Using the data below, return the stretch from the line that contains "### [TwilioTable Installation" through the line that contains "## Disclaimer!", both included, exactly as it stands and nothing beyond it.

Data for analysis —
◆ ◆ ◆ ◆

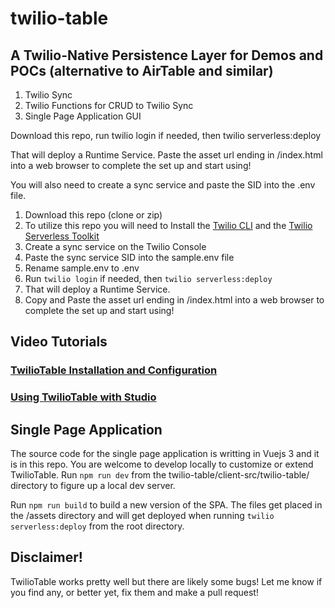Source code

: # twilio-table


## A Twilio-Native Persistence Layer for Demos and POCs (alternative to AirTable and similar)

1. Twilio Sync
2. Twilio Functions for CRUD to Twilio Sync
3. Single Page Application GUI

Download this repo, run  twilio login if needed, then twilio serverless:deploy

That will deploy a Runtime Service. Paste the asset url ending in /index.html into a web browser to complete the set up and start using!

You will also need to create a sync service and paste the SID into the .env file.

1. Download this repo (clone or zip)
2. To utilize this repo you will need to Install the [Twilio CLI](https://www.twilio.com/docs/twilio-cli/getting-started/install) and the [Twilio Serverless Toolkit](https://www.twilio.com/docs/labs/serverless-toolkit/getting-started#install-the-twilio-serverless-toolkit)
3. Create a sync service on the Twilio Console
4. Paste the sync service SID into the sample.env file
5. Rename sample.env to .env
6. Run `twilio login` if needed, then `twilio serverless:deploy`
7. That will deploy a Runtime Service.
8. Copy and Paste the asset url ending in /index.html into a web browser to complete the set up and start using!

## Video Tutorials

### [TwilioTable Installation and Configuration](https://youtu.be/f8qunHlClZ4)

### [Using TwilioTable with Studio](https://www.youtube.com/watch?v=f-ZY194B2f4)


## Single Page Application

The source code for the single page application is writting in Vuejs 3 and it is in this repo. You are welcome to develop locally to customize or extend TwilioTable. Run `npm run dev` from the twilio-table/client-src/twilio-table/ directory to figure up a local dev server.

Run `npm run build` to build a new version of the SPA. The files get placed in the /assets directory and will get deployed when running `twilio serverless:deploy` from the root directory.

## Disclaimer!

TwilioTable works pretty well but there are likely some bugs! Let me know if you find any, or better yet, fix them and make a pull request!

◆ ◆ ◆ ◆

Task answer —
### [TwilioTable Installation and Configuration](https://youtu.be/f8qunHlClZ4)

### [Using TwilioTable with Studio](https://www.youtube.com/watch?v=f-ZY194B2f4)


## Single Page Application

The source code for the single page application is writting in Vuejs 3 and it is in this repo. You are welcome to develop locally to customize or extend TwilioTable. Run `npm run dev` from the twilio-table/client-src/twilio-table/ directory to figure up a local dev server.

Run `npm run build` to build a new version of the SPA. The files get placed in the /assets directory and will get deployed when running `twilio serverless:deploy` from the root directory.

## Disclaimer!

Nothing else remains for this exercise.